Make plans to join us at SCG 5K Dallas!
Tuesday, August 11th – M10 Sealed is proving to be a polarizing format. Some folk love it, some folk hate it. Sam Black has recently been putting in the hours on MTGO, trying to crack the format for future Grand Prix play. Today, he shares some of the tips and tricks he’s learned, before sharing an intriguing Red/Green Standard list from a recent PTQ Top 8…

This week I’ve been playing a lot of M10 Sealed online. I’ve done over 15 events. They didn’t go so well at first, but recently I’ve been averaging about a 3-1 or better, which I’m satisfied with. It’s also encouraging that I did worse in my first few, as it helps me feel like I’ve actually learned something. In the beginning I think I was playing Green more often than I should. I think I wasn’t taking my own advice seriously enough, and I had a tendency to play Green just for solid creatures. Solid creatures very rarely win games in this format. Similarly, these days I’m much more excited about a Divine Verdict than a Stormfront Pegasus, but it used to be the other way around.

The commons that draw me to a color are now as follows:

White:

Pacifism: One of the best removal spells. It deals with most creatures and doesn’t cost much mana. People rarely maindeck removal for it (though it’s closer to correct in this format than I would have guessed) and it deals with Cudgel Troll, which a lot of other removal spells don’t.

Divine Verdict: Neck Snap is so much better in a slower format where other cards are less powerful and it doesn’t matter that it has not special synergies with your other spells. That much is obvious, but I’m impressed by exactly how much better it is. This may be because people don’t play around it enough in sealed, but the card’s awesome regardless.

Blinding Mage: Very good, but I’d rather just have a removal spell. He’s mana intensive and pretty easy to kill. Still, he can deal with a bomb, which is what I seem to be looking for in a common at this point.

Safe Passage: This does everything.
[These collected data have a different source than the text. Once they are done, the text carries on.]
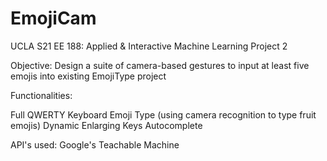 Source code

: # EmojiCam

UCLA S21 EE 188: Applied & Interactive Machine Learning Project 2

Objective: Design a suite of camera-based gestures to input at least five emojis into existing EmojiType project

Functionalities:

Full QWERTY Keyboard
Emoji Type (using camera recognition to type fruit emojis)
Dynamic Enlarging Keys
Autocomplete

API's used: 
Google's Teachable Machine 
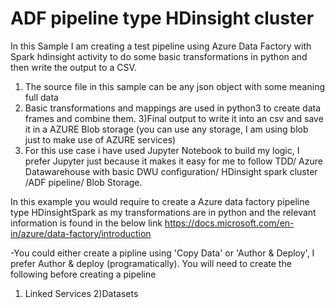 # ADF pipeline type HDinsight cluster
In this Sample I am creating a test pipeline using Azure Data Factory with Spark hdinsight activity to do some basic transformations in python and then write the output to a CSV.

1) The source file in this sample can be any json object with some meaning full data
2) Basic transformations and mappings are used in python3 to create data frames and combine them.
3)Final output to write it into an csv and save it in a AZURE Blob storage (you can use any storage, I am using blob just to make use of AZURE services)
4) For this use case i have used Jupyter Notebook to build my logic, I prefer Jupyter just because it makes it easy for me to follow TDD/ Azure Datawarehouse with basic DWU configuration/ HDinsight spark cluster /ADF pipeline/ Blob Storage.


In this example you would require to create a Azure data factory pipeline type HDinsightSpark as my transformations are in python and the relevant information is found in the below link
https://docs.microsoft.com/en-in/azure/data-factory/introduction

-You could either create a pipline using 'Copy Data' or 'Author & Deploy', I prefer Author & deploy (programatically). You will need to create the following before creating a pipeline

1) Linked Services
2)Datasets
Except that sometimes it can’t actually kill a creature you need to kill, and you need to have a board.

Stormfront Pegasus: Green and White are probably the two most played colors, and that means there are a lot of Spiders and Griffins to shut this guy down. Red’s Sparkmage Apprentice is also obviously problematic for this guy. It’s an extremely efficient creature, so I haven’t brought myself to move it further down my list, but it’s very likely that it’s nowhere near this good.

Razorfoot Griffin: He’s a slow clock and he’s pretty expensive, but as far as commons are concerned he rules the skies, so he’s pretty good. Much better on defense than offense, but that’s still what I’m looking for in a common.

Siege Mastodon: Not going anywhere for awhile? Everything that makes Stormfront Pegasus worse than expected makes this guy better. It’s extremely hard to attack into a Mastodon. It’s just the exact right size for this format.

Blue:

Merfolk Looter: The format is slow, and about finding bombs and the right answers. That’s exactly what Looter is looking for.

Snapping Drake: If people can’t deal with him, he can actually end a game in the air. I don’t think games go that way as often as one might expect, but it’s not unrealistic to consider him a possible win condition. He’s one of the best common creatures, especially threats.

Cancel: I would love to put this above Snapping Drake. It’s a better card. The only reason it’s below is because Blue is more likely to be a secondary color and Cancel costs UU. Still, I would probably play this even with only 7 Islands. I can’t think of a Limited format in which counterspells have been better than this one. It’s unusually easy to get to a position where you can just hold counter mana up every turn and only counter things you really need to stop and still not fall too far behind.

Negate: I’m probably playing as much removal as I possibly can, so stopping spells is going to be more important than stopping creatures with a counterspell. Especially useful for playing a bomb with counter backup to protect it.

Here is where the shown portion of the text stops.